(Work task) Lines of the listing that contain "begin" need to be copied.

*** Opening of Data excerpts ***

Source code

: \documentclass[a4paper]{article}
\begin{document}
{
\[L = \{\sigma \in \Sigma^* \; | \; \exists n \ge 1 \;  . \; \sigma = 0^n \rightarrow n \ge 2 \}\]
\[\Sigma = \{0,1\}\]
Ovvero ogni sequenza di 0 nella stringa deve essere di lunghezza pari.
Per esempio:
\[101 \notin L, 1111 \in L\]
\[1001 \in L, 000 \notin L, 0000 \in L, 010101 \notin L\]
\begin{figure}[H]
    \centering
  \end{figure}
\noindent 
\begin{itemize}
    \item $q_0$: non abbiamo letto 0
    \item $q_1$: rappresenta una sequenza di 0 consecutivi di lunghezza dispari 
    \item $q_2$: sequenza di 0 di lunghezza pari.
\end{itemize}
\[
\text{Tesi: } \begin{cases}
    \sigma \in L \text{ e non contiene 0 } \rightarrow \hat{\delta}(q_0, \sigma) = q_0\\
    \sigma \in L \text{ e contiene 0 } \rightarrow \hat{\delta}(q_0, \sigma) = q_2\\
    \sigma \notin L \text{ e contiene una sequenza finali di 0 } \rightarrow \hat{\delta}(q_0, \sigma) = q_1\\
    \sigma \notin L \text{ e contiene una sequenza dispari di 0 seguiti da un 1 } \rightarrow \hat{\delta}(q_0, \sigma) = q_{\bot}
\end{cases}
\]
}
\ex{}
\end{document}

*** Close of Data excerpts ***

(Reply to the exercise)
\begin{document}
\begin{figure}[H]
\begin{itemize}
\text{Tesi: } \begin{cases}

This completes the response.